## INSTRUCTIONS FOR THE TASK
How many lines in the records below contain "between"? Reply with the number alone.

═══ ENTRIES SHOWN

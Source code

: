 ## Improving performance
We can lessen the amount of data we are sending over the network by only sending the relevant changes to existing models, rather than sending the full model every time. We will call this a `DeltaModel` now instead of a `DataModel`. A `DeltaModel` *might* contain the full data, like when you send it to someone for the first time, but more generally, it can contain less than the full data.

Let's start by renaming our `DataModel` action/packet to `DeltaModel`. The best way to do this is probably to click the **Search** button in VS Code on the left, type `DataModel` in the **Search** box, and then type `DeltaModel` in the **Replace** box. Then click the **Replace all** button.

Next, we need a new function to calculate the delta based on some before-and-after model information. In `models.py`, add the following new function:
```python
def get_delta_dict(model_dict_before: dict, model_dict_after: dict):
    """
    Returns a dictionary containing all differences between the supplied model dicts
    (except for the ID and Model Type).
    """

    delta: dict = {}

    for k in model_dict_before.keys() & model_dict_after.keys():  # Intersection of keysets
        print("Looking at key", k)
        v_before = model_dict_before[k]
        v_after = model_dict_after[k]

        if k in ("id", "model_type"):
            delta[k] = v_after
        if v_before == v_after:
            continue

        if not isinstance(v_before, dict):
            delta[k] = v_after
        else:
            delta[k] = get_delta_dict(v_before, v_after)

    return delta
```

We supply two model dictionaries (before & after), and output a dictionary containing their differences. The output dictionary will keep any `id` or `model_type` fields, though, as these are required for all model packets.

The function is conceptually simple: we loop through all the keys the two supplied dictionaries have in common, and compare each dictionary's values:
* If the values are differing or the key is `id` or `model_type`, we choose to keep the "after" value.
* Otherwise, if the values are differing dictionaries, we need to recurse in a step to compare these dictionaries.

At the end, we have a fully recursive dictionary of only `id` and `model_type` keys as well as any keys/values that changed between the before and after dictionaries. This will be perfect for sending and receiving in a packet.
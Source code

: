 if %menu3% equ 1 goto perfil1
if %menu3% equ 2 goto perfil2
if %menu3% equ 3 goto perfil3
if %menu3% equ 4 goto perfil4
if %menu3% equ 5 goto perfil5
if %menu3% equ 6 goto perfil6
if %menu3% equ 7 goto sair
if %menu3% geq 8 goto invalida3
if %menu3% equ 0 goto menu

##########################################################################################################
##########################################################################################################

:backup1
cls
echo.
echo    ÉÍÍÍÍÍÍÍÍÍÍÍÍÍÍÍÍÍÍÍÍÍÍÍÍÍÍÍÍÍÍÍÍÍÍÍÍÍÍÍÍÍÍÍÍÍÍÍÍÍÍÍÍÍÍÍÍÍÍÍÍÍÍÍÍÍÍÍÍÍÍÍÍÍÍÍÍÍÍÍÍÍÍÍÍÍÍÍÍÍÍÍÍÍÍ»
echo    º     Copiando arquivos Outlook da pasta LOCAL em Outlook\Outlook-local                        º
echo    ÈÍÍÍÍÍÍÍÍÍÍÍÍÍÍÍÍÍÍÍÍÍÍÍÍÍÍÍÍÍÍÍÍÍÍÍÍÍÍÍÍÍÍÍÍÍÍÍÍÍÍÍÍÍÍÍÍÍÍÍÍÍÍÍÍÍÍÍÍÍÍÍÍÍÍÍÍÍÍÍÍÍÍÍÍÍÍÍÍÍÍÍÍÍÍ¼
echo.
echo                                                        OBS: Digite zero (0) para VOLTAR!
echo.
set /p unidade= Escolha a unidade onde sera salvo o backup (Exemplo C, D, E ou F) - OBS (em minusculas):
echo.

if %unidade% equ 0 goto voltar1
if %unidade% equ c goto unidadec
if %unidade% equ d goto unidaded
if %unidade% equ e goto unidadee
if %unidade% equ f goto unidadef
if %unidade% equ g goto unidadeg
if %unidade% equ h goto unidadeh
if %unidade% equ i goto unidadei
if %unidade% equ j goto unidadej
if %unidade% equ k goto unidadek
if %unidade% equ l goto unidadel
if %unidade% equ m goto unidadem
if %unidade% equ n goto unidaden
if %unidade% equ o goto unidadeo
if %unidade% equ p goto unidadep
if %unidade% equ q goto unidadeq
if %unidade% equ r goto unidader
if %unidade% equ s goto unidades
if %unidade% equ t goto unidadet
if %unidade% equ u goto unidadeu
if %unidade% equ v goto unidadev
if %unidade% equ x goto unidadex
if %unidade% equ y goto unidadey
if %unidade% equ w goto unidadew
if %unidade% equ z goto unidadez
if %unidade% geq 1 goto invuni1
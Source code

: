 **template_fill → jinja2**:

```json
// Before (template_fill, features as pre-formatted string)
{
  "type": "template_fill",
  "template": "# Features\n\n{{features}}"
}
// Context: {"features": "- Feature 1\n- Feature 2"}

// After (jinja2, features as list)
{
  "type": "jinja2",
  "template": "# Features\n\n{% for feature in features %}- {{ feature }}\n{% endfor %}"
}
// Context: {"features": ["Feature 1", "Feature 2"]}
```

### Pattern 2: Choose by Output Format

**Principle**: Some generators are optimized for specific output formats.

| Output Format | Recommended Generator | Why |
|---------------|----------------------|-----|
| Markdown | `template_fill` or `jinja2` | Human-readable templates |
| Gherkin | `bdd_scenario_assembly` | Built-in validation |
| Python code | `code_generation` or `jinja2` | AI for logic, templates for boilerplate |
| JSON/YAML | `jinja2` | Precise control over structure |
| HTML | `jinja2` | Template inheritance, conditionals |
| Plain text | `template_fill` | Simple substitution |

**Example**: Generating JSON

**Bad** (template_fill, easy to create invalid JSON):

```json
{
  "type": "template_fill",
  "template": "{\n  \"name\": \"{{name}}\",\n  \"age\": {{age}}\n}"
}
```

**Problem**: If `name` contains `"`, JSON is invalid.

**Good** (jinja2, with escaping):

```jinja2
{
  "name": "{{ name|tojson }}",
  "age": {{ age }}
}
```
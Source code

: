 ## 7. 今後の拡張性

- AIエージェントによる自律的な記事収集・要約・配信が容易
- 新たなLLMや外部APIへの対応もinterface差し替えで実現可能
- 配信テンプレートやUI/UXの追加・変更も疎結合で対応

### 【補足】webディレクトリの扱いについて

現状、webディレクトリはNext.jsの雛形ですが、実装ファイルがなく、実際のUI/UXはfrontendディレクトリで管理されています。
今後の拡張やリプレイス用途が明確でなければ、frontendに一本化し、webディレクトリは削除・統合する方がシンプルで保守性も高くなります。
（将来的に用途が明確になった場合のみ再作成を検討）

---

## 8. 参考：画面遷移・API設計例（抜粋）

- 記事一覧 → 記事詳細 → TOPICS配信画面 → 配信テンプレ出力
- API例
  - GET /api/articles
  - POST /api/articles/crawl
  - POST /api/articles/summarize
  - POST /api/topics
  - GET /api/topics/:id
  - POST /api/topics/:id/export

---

══════

## EXPECTED ANSWER
2